■ **TASK ITEM**
Each record below needs to be set down again exactly.

::: RECORDS SHOWN :::

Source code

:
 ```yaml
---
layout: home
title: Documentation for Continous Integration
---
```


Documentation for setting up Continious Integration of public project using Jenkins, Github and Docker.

:::

■ **SOLUTION FOR THIS PROBLEM**
Source code

:
 ```yaml
---
layout: home
title: Documentation for Continous Integration
---
```


Documentation for setting up Continious Integration of public project using Jenkins, Github and Docker.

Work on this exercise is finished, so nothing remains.